### TASK ITEM
Retype only the lines running from the beginning of the entries below to the line with "0:30:07| in this", both included. Do not include pictures.

### SOURCE RECORDS
----
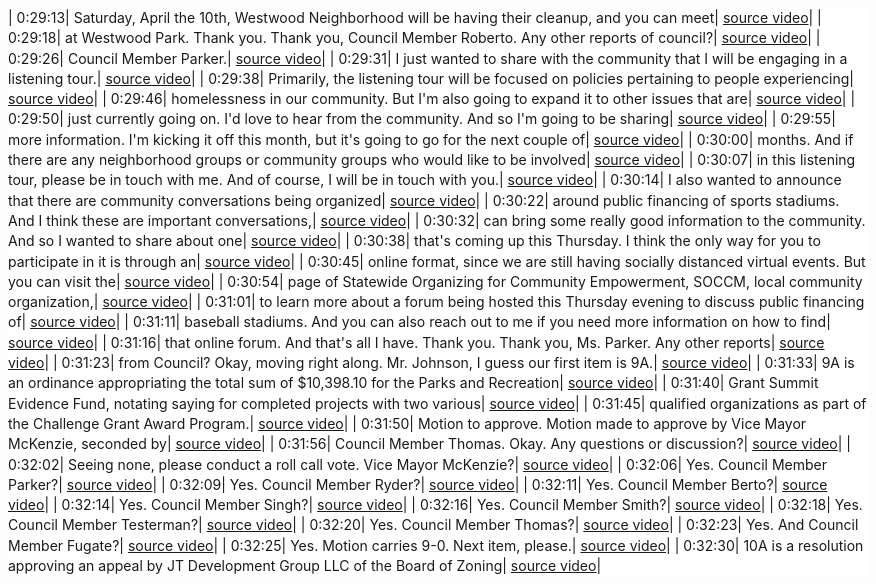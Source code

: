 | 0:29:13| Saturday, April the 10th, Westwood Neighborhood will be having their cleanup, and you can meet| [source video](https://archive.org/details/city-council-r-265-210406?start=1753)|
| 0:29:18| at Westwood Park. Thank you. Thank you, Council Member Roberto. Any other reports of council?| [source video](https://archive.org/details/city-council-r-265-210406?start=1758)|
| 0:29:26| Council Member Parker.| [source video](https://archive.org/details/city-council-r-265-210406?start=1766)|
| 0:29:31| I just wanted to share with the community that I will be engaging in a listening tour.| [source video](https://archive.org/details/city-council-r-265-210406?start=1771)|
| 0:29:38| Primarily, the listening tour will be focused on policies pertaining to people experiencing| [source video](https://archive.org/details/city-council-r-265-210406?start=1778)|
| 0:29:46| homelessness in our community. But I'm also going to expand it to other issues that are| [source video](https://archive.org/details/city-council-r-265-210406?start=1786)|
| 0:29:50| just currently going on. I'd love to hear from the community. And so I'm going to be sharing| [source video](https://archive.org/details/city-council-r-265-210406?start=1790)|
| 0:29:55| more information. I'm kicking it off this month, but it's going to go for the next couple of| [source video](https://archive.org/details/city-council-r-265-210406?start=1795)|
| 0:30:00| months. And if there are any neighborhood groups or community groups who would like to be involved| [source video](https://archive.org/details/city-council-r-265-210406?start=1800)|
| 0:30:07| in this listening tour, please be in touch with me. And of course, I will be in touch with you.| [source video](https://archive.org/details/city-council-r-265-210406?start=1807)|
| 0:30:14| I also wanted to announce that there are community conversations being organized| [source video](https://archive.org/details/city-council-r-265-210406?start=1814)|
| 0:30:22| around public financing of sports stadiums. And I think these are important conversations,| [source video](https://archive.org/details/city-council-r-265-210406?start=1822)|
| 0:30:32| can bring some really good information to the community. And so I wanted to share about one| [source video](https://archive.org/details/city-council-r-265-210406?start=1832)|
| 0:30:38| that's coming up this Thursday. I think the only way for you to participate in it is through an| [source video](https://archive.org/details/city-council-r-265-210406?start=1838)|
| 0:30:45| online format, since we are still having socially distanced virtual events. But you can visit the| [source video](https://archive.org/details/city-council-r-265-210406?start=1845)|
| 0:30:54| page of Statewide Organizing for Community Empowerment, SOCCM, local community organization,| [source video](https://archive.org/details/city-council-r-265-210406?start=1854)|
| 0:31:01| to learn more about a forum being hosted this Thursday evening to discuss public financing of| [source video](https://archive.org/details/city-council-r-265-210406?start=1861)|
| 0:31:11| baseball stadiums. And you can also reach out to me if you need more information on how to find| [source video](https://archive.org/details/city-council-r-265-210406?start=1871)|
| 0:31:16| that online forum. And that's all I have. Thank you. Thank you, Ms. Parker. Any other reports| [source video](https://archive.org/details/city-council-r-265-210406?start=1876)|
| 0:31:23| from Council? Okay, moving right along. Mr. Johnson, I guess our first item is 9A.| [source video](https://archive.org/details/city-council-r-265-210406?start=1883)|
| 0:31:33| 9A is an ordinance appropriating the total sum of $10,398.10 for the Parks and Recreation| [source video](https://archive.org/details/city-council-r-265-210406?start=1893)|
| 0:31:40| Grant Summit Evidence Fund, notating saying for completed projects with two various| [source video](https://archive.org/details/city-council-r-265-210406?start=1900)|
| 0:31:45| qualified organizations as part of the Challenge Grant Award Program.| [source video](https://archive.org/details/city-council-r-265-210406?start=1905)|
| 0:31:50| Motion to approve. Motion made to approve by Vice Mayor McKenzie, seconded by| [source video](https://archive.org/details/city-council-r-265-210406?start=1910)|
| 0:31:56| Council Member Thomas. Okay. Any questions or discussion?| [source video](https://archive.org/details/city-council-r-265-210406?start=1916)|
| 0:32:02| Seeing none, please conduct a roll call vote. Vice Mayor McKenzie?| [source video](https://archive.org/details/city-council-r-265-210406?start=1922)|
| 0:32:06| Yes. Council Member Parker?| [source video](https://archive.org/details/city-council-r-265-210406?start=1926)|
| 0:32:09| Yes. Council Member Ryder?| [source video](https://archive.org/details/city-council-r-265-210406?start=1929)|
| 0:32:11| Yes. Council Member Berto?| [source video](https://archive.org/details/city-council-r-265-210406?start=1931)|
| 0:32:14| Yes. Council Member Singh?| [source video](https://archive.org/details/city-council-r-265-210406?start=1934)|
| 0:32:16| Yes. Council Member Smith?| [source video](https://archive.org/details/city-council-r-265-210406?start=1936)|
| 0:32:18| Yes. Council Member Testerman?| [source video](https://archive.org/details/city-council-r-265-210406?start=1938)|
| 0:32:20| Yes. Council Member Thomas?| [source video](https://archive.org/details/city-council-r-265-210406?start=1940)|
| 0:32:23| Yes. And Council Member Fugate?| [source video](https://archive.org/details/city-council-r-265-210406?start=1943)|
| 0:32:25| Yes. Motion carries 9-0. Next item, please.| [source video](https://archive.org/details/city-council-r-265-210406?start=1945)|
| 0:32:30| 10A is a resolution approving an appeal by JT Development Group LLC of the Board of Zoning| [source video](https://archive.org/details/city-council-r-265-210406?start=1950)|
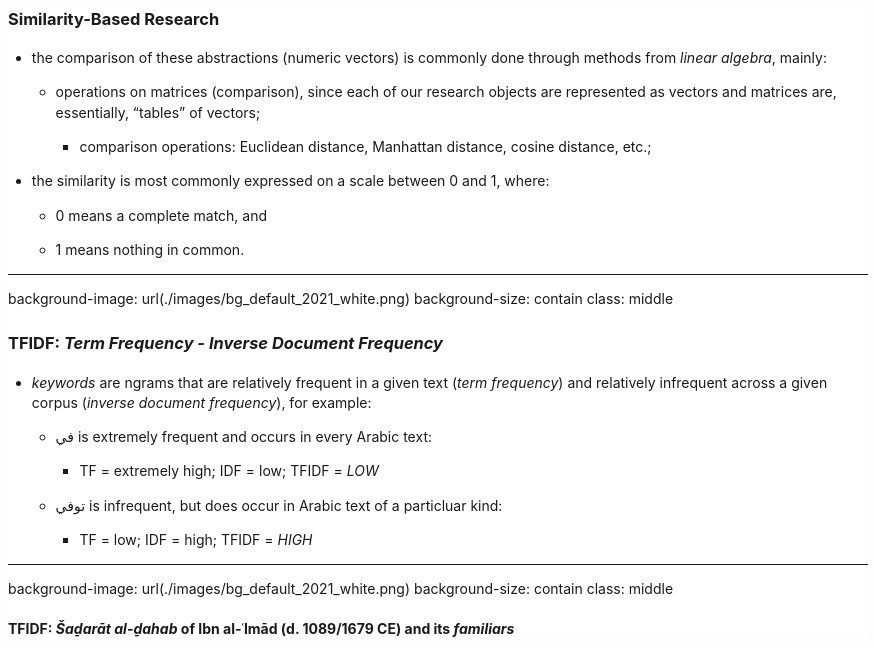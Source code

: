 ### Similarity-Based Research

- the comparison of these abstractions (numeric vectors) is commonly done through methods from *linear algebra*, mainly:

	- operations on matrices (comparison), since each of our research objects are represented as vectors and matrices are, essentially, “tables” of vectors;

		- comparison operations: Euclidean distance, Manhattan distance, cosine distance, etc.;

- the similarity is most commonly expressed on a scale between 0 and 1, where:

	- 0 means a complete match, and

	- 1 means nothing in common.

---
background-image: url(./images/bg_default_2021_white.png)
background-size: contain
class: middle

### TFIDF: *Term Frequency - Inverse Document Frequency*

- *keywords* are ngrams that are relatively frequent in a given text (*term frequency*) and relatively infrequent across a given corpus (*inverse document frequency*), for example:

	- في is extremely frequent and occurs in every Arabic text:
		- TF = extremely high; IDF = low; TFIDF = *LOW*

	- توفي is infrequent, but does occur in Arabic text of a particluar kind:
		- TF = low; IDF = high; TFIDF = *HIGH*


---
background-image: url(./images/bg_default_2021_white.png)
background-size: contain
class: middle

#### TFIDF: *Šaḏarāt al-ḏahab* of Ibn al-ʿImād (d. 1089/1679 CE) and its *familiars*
----
### FINISHED TASK
Source code

: | 0:29:13| Saturday, April the 10th, Westwood Neighborhood will be having their cleanup, and you can meet| [source video](https://archive.org/details/city-council-r-265-210406?start=1753)|
| 0:29:18| at Westwood Park. Thank you. Thank you, Council Member Roberto. Any other reports of council?| [source video](https://archive.org/details/city-council-r-265-210406?start=1758)|
| 0:29:26| Council Member Parker.| [source video](https://archive.org/details/city-council-r-265-210406?start=1766)|
| 0:29:31| I just wanted to share with the community that I will be engaging in a listening tour.| [source video](https://archive.org/details/city-council-r-265-210406?start=1771)|
| 0:29:38| Primarily, the listening tour will be focused on policies pertaining to people experiencing| [source video](https://archive.org/details/city-council-r-265-210406?start=1778)|
| 0:29:46| homelessness in our community. But I'm also going to expand it to other issues that are| [source video](https://archive.org/details/city-council-r-265-210406?start=1786)|
| 0:29:50| just currently going on. I'd love to hear from the community. And so I'm going to be sharing| [source video](https://archive.org/details/city-council-r-265-210406?start=1790)|
| 0:29:55| more information. I'm kicking it off this month, but it's going to go for the next couple of| [source video](https://archive.org/details/city-council-r-265-210406?start=1795)|
| 0:30:00| months. And if there are any neighborhood groups or community groups who would like to be involved| [source video](https://archive.org/details/city-council-r-265-210406?start=1800)|
| 0:30:07| in this listening tour, please be in touch with me. And of course, I will be in touch with you.| [source video](https://archive.org/details/city-council-r-265-210406?start=1807)|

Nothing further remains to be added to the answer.